ABOUT THIS EXERCISE ▸ In the records that follow, find each line with "label" and pull it out.
####
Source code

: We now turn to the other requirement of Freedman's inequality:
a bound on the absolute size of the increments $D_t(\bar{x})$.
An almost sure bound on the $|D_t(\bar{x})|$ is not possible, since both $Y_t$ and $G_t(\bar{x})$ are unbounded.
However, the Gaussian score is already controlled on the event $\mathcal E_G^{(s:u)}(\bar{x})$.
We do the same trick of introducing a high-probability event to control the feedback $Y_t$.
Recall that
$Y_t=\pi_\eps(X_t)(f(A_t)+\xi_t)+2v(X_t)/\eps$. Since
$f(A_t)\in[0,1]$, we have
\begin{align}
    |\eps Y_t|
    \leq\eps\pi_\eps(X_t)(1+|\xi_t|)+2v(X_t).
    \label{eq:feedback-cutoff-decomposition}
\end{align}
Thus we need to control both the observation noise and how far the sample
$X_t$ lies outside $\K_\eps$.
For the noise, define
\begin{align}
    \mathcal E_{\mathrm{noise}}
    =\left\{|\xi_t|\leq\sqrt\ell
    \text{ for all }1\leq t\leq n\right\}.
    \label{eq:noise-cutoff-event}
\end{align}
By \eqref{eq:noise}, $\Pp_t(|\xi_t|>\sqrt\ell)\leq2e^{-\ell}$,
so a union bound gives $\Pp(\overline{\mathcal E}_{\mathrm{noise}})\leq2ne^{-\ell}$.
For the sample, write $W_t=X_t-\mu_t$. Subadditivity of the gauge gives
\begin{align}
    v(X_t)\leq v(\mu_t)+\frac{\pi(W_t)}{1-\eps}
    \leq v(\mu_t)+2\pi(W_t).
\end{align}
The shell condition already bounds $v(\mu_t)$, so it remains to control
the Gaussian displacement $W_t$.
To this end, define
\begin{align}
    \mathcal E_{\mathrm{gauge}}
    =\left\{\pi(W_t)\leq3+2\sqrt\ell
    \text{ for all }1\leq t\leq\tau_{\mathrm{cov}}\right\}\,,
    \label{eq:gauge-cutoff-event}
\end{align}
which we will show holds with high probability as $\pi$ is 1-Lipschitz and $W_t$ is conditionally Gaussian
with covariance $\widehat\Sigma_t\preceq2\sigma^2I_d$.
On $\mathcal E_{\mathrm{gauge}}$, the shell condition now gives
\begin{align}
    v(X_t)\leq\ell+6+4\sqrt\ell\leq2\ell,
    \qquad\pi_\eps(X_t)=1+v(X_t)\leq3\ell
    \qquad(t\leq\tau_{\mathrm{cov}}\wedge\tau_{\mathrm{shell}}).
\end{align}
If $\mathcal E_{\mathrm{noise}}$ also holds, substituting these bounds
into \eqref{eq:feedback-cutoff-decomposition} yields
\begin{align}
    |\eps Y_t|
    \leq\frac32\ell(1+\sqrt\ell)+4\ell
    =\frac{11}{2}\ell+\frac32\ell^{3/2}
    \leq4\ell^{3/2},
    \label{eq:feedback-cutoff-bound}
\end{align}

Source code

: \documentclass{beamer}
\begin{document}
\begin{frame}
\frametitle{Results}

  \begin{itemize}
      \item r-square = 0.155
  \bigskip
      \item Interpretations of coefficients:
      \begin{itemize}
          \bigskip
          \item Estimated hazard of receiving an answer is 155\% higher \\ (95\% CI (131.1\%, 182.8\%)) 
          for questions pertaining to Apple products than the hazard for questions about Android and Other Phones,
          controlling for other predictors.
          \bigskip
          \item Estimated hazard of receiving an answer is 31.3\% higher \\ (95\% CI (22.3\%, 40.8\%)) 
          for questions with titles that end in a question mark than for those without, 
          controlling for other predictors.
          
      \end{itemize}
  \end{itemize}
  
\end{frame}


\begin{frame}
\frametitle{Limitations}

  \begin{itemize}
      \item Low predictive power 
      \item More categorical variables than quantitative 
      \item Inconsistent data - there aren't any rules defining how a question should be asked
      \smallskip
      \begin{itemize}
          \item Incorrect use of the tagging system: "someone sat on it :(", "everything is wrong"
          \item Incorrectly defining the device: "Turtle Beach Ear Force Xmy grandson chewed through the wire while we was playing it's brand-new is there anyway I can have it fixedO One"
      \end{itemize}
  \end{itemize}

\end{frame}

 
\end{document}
####
FINISHED TASK ▸
    \label{eq:feedback-cutoff-decomposition}
    \label{eq:noise-cutoff-event}
    \label{eq:gauge-cutoff-event}
    \label{eq:feedback-cutoff-bound}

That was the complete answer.